Hello
I’ve been having an issue with torch.quantization.convert after performing QAT -
I modified the model (face detector) to do QAT by adding the lines
net.qconfig = torch.quantization.get_default_qat_qconfig('fbgemm')
torch.quantization.prepare_qat(net, inplace=True)
in train.py and the QuantStub/DeStub in the forward() of Mb_Tiny_RFB() (vision/nn/mb_tiny_rfb.py) following this tutorial, and then saved the model via torch.save(self.state_dict(), path)
train.py
DEVICE = torch.device("cuda:0" if torch.cuda.is_available() and args.use_cuda else "cpu")
if __name__ == '__main__':
timer = Timer()
create_net = create_Mb_Tiny_RFB_fd
train_transform = TrainAugmentation(config.image_size, config.image_mean, config.image_std)
target_transform = MatchPrior(config.priors, config.center_variance,
config.size_variance, args.overlap_threshold)
test_transform = TestTransform(config.image_size, config.image_mean_test, config.image_std)
datasets = []
for dataset_path in args.datasets:
if args.dataset_type == 'voc':
dataset = VOCDataset(dataset_path, transform=train_transform,
target_transform=target_transform, img_size = config.image_size)
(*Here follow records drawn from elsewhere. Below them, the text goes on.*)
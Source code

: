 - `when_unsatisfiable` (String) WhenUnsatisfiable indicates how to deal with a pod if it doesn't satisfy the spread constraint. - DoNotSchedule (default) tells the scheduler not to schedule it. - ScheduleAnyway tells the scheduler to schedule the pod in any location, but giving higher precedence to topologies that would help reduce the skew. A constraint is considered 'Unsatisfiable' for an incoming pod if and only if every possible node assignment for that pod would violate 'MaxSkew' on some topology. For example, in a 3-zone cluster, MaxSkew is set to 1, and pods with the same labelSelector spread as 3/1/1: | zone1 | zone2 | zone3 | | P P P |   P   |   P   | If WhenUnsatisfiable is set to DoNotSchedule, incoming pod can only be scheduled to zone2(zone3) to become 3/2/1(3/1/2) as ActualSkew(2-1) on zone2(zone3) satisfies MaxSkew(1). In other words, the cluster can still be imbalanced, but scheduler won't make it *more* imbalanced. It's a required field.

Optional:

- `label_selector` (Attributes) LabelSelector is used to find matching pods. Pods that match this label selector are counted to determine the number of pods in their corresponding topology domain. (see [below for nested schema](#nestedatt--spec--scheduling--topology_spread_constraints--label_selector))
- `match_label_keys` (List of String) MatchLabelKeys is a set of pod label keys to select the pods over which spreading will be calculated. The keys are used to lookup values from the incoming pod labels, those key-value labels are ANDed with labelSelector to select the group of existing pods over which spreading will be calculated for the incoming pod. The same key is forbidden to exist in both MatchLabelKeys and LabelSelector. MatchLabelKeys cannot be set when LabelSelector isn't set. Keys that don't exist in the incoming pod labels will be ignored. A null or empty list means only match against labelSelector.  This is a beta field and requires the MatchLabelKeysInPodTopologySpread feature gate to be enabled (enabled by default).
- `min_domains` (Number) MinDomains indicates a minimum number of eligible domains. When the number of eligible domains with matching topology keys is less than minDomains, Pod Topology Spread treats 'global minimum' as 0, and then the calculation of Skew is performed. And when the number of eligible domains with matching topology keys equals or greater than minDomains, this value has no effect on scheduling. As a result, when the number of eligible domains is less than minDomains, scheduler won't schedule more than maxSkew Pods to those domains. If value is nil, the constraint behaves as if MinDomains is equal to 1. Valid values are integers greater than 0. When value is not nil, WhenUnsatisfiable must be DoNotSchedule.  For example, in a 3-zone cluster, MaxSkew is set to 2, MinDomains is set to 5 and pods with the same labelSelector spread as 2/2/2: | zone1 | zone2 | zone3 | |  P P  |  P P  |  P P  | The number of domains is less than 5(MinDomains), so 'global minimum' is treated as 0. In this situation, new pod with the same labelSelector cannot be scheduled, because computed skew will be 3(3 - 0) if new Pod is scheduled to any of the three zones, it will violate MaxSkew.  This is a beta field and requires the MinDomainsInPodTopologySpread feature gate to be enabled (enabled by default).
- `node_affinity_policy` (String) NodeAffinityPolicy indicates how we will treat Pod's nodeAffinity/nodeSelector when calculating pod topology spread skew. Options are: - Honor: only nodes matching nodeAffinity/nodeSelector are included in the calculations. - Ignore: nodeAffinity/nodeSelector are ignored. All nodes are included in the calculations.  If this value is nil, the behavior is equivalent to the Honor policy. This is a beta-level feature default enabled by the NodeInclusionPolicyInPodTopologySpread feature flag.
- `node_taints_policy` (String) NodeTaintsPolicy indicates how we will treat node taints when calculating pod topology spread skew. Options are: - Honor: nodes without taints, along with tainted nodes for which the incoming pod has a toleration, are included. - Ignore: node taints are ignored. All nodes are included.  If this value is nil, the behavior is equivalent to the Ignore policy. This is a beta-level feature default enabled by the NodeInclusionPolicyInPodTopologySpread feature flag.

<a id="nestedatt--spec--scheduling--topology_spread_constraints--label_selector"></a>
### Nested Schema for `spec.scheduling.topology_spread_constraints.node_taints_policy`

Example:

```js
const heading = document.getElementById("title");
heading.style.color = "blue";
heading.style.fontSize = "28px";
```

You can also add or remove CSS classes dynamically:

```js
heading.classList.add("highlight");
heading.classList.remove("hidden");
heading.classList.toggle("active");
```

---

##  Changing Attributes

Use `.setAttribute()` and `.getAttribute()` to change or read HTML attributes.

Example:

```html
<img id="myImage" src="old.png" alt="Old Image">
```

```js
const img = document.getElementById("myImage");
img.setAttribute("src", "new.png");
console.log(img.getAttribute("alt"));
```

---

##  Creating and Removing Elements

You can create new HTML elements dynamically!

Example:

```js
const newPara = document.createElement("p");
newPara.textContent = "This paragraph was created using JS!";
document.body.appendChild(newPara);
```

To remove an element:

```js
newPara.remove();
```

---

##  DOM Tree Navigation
label_file = os.path.join(args.checkpoint_folder, "voc-model-labels.txt")
store_labels(label_file, dataset.class_names)
num_classes = len(dataset.class_names)
else:
raise ValueError(f"Dataset type {args.dataset_type} is not supported.")
datasets.append(dataset)
train_dataset = ConcatDataset(datasets)
train_loader = DataLoader(train_dataset, args.batch_size,
num_workers=args.num_workers,
shuffle=True, pin_memory=True)
val_dataset = VOCDataset(args.validation_dataset, transform=test_transform,
target_transform=target_transform, is_test=True)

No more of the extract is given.